## WORK REQUIRED
Nothing in the data may be altered as it is transcribed.

----- EXTRACTED DATA -----

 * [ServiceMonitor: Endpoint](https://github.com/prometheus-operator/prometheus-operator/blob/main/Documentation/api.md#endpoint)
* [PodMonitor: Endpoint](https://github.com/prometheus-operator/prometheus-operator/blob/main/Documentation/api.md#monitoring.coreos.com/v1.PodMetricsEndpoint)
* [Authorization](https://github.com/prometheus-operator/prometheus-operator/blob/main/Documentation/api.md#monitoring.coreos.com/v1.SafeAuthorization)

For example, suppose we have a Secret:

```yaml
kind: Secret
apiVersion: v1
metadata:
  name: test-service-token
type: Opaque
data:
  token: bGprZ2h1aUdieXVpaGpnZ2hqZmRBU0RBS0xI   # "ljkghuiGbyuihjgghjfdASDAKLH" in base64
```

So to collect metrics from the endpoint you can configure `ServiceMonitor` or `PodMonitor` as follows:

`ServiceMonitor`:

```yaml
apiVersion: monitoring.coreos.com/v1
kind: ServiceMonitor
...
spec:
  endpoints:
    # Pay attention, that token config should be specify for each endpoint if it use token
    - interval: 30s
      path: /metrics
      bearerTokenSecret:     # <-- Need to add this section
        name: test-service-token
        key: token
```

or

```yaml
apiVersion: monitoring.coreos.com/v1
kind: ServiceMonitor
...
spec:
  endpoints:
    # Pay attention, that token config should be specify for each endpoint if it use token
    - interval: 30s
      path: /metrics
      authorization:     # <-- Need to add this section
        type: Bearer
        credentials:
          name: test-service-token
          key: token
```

-----

## ANSWER BELOW
 * [ServiceMonitor: Endpoint](https://github.com/prometheus-operator/prometheus-operator/blob/main/Documentation/api.md#endpoint)
* [PodMonitor: Endpoint](https://github.com/prometheus-operator/prometheus-operator/blob/main/Documentation/api.md#monitoring.coreos.com/v1.PodMetricsEndpoint)
* [Authorization](https://github.com/prometheus-operator/prometheus-operator/blob/main/Documentation/api.md#monitoring.coreos.com/v1.SafeAuthorization)

For example, suppose we have a Secret:

```yaml
kind: Secret
apiVersion: v1
metadata:
  name: test-service-token
type: Opaque
data:
  token: bGprZ2h1aUdieXVpaGpnZ2hqZmRBU0RBS0xI   # "ljkghuiGbyuihjgghjfdASDAKLH" in base64
```

So to collect metrics from the endpoint you can configure `ServiceMonitor` or `PodMonitor` as follows:

`ServiceMonitor`:

```yaml
apiVersion: monitoring.coreos.com/v1
kind: ServiceMonitor
...
spec:
  endpoints:
    # Pay attention, that token config should be specify for each endpoint if it use token
    - interval: 30s
      path: /metrics
      bearerTokenSecret:     # <-- Need to add this section
        name: test-service-token
        key: token
```

or

```yaml
apiVersion: monitoring.coreos.com/v1
kind: ServiceMonitor
...
spec:
  endpoints:
    # Pay attention, that token config should be specify for each endpoint if it use token
    - interval: 30s
      path: /metrics
      authorization:     # <-- Need to add this section
        type: Bearer
        credentials:
          name: test-service-token
          key: token
```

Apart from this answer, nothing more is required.